▶ [What you need to do]:
Every line from the first record below down to the line that includes "for post comments" must be reproduced exactly; the pictures are not.

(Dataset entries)
•••

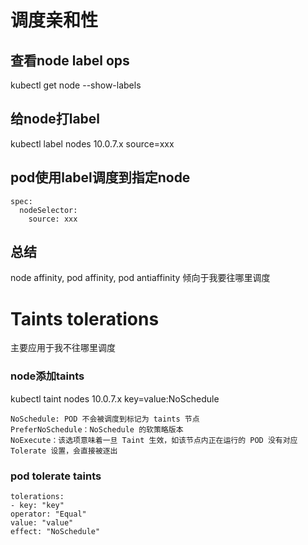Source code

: # 调度亲和性

## 查看node label ops
kubectl get node --show-labels

## 给node打label
kubectl label nodes 10.0.7.x source=xxx

## pod使用label调度到指定node
```
spec:
  nodeSelector:
    source: xxx
```
## 总结
node affinity, pod affinity, pod antiaffinity 倾向于我要往哪里调度

# Taints tolerations
主要应用于我不往哪里调度

### node添加taints
kubectl taint nodes 10.0.7.x key=value:NoSchedule
```
NoSchedule: POD 不会被调度到标记为 taints 节点
PreferNoSchedule：NoSchedule 的软策略版本
NoExecute：该选项意味着一旦 Taint 生效，如该节点内正在运行的 POD 没有对应 Tolerate 设置，会直接被逐出
```

### pod tolerate taints
```
tolerations:
- key: "key"
operator: "Equal"
value: "value"
effect: "NoSchedule"
```
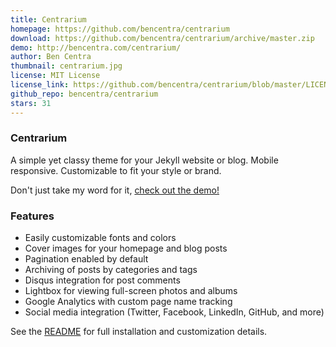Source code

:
 ```yaml
---
title: Centrarium
homepage: https://github.com/bencentra/centrarium
download: https://github.com/bencentra/centrarium/archive/master.zip
demo: http://bencentra.com/centrarium/
author: Ben Centra
thumbnail: centrarium.jpg
license: MIT License
license_link: https://github.com/bencentra/centrarium/blob/master/LICENSE.md
github_repo: bencentra/centrarium
stars: 31
---
```


### Centrarium

A simple yet classy theme for your Jekyll website or blog. Mobile
responsive. Customizable to fit your style or brand.

Don't just take my word for it, [check out the demo!](http://bencentra.com/centrarium/)

### Features

* Easily customizable fonts and colors
* Cover images for your homepage and blog posts
* Pagination enabled by default
* Archiving of posts by categories and tags
* Disqus integration for post comments
* Lightbox for viewing full-screen photos and albums
* Google Analytics with custom page name tracking
* Social media integration (Twitter, Facebook, LinkedIn, GitHub, and more)

See the [README](https://github.com/bencentra/centrarium/blob/master/README.md)
for full installation and customization details.
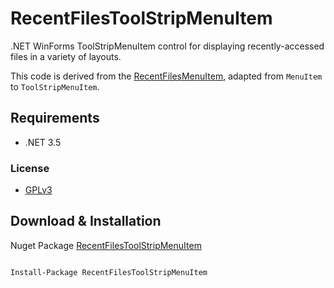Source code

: # RecentFilesToolStripMenuItem

.NET WinForms ToolStripMenuItem control for displaying recently-accessed files in a variety of layouts.

This code is derived from the [RecentFilesMenuItem](https://github.com/NateShoffner/RecentFilesMenuItem), adapted from `MenuItem` to `ToolStripMenuItem`.

## Requirements
* .NET 3.5

### License
* [GPLv3](https://github.com/jpeirson/RecentFilesToolStripMenuItem/blob/master/LICENSE)

## Download & Installation
Nuget Package [RecentFilesToolStripMenuItem](https://www.nuget.org/packages/RecentFilesToolStripMenuItem/)

```

Install-Package RecentFilesToolStripMenuItem

```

•••

▶ [Answer to this problem]:
Source code

: # 调度亲和性

## 查看node label ops
kubectl get node --show-labels

## 给node打label
kubectl label nodes 10.0.7.x source=xxx

## pod使用label调度到指定node
```
spec:
  nodeSelector:
    source: xxx
```
## 总结
node affinity, pod affinity, pod antiaffinity 倾向于我要往哪里调度

# Taints tolerations
主要应用于我不往哪里调度

### node添加taints
kubectl taint nodes 10.0.7.x key=value:NoSchedule
```
NoSchedule: POD 不会被调度到标记为 taints 节点
PreferNoSchedule：NoSchedule 的软策略版本
NoExecute：该选项意味着一旦 Taint 生效，如该节点内正在运行的 POD 没有对应 Tolerate 设置，会直接被逐出
```

### pod tolerate taints
```
tolerations:
- key: "key"
operator: "Equal"
value: "value"
effect: "NoSchedule"
```
Source code

:
 ```yaml
---
title: Centrarium
homepage: https://github.com/bencentra/centrarium
download: https://github.com/bencentra/centrarium/archive/master.zip
demo: http://bencentra.com/centrarium/
author: Ben Centra
thumbnail: centrarium.jpg
license: MIT License
license_link: https://github.com/bencentra/centrarium/blob/master/LICENSE.md
github_repo: bencentra/centrarium
stars: 31
---
```


### Centrarium

A simple yet classy theme for your Jekyll website or blog. Mobile
responsive. Customizable to fit your style or brand.

Don't just take my word for it, [check out the demo!](http://bencentra.com/centrarium/)

### Features

* Easily customizable fonts and colors
* Cover images for your homepage and blog posts
* Pagination enabled by default
* Archiving of posts by categories and tags
* Disqus integration for post comments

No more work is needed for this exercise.